Originally Posted by Sean J Hunter
I understand, however a detailed and comprehensive job description and person specification is considered recruiting best practice for a reason.
I'm an industrial psychologist by training, so if you want to go down this path then I am more then happy to help you work through it for each job but I will say it is very time comsuming and I'm not sure you get the ROI given the limited number of persons that could potentially fill the position in question - its not like you'll be taking in 300 applicants with a systematic recruiting, screening and selection process.
If you are going to use a job specification then you should be prepared to use actual validated assesment tools in order to select for the qualities you consider important. If you are just going to use resume/job experience information then quite frankly going through this process is just for show and quite pointless.
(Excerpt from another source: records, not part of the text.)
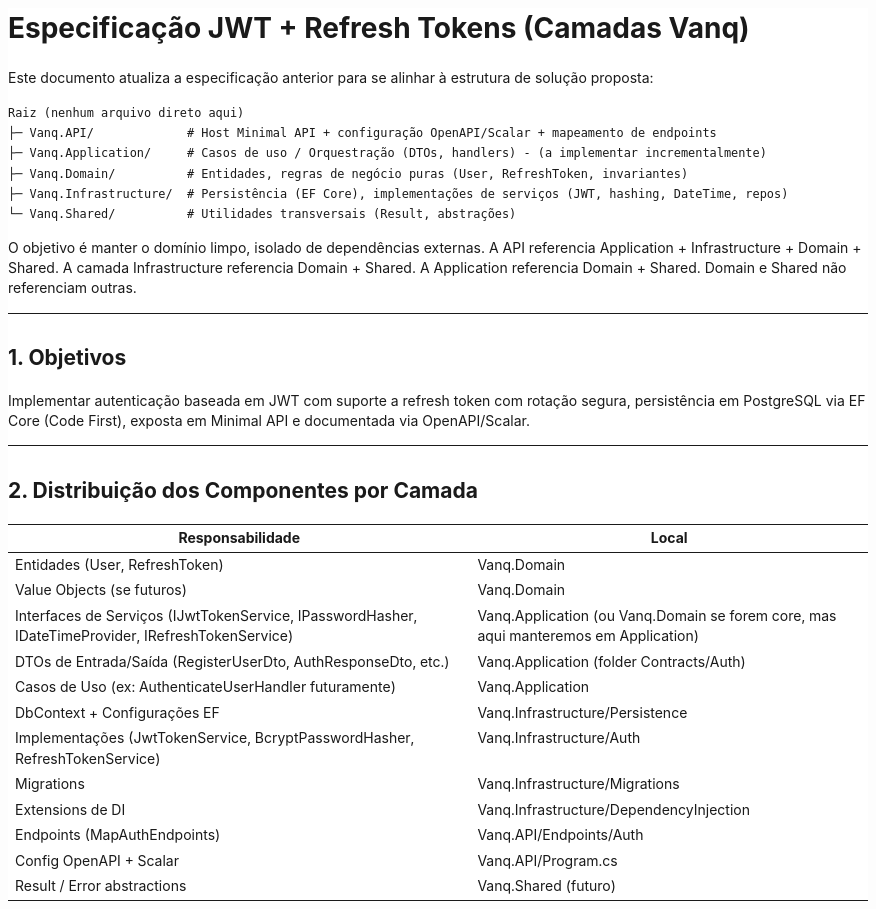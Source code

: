 # Especificação JWT + Refresh Tokens (Camadas Vanq)

Este documento atualiza a especificação anterior para se alinhar à estrutura de solução proposta:

```
Raiz (nenhum arquivo direto aqui)
├─ Vanq.API/             # Host Minimal API + configuração OpenAPI/Scalar + mapeamento de endpoints
├─ Vanq.Application/     # Casos de uso / Orquestração (DTOs, handlers) - (a implementar incrementalmente)
├─ Vanq.Domain/          # Entidades, regras de negócio puras (User, RefreshToken, invariantes)
├─ Vanq.Infrastructure/  # Persistência (EF Core), implementações de serviços (JWT, hashing, DateTime, repos)
└─ Vanq.Shared/          # Utilidades transversais (Result, abstrações)
```

O objetivo é manter o domínio limpo, isolado de dependências externas. A API referencia Application + Infrastructure + Domain + Shared. A camada Infrastructure referencia Domain + Shared. A Application referencia Domain + Shared. Domain e Shared não referenciam outras.

---

## 1. Objetivos

Implementar autenticação baseada em JWT com suporte a refresh token com rotação segura, persistência em PostgreSQL via EF Core (Code First), exposta em Minimal API e documentada via OpenAPI/Scalar.

---

## 2. Distribuição dos Componentes por Camada

| Responsabilidade | Local |
|------------------|-------|
| Entidades (User, RefreshToken) | Vanq.Domain |
| Value Objects (se futuros) | Vanq.Domain |
| Interfaces de Serviços (IJwtTokenService, IPasswordHasher, IDateTimeProvider, IRefreshTokenService) | Vanq.Application (ou Vanq.Domain se forem core, mas aqui manteremos em Application) |
| DTOs de Entrada/Saída (RegisterUserDto, AuthResponseDto, etc.) | Vanq.Application (folder Contracts/Auth) |
| Casos de Uso (ex: AuthenticateUserHandler futuramente) | Vanq.Application |
| DbContext + Configurações EF | Vanq.Infrastructure/Persistence |
| Implementações (JwtTokenService, BcryptPasswordHasher, RefreshTokenService) | Vanq.Infrastructure/Auth |
| Migrations | Vanq.Infrastructure/Migrations |
| Extensions de DI | Vanq.Infrastructure/DependencyInjection |
| Endpoints (MapAuthEndpoints) | Vanq.API/Endpoints/Auth |
| Config OpenAPI + Scalar | Vanq.API/Program.cs |
| Result / Error abstractions | Vanq.Shared (futuro) |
My recommendation is to get away from compentencies (which are largely just management speak for "things we like") and make it more systematic - start with a task list for the job. Task lists are super valuable for both the employee and the employer and can be used to tease out a job specification later if desired.
Most jobs will have between 15-40 tasks. Some will be things they do every day, some might be once a month or even less. Try not to get bogged down in the individual skills or parts of a larger task e.g. the task isn't "put away kettlebells" it is something more like:
Maintain and tidy and organized gym space by effectively communicating and supervising equipment return requirements, and physically moving and organizing and out of place equipment before, during, and after class.
Most tasks will include descriptors of the core requirement, the environment, any necessary equipment to complete the task, and a description of the action(s) taken by the individual.
I suggest starting here and working down.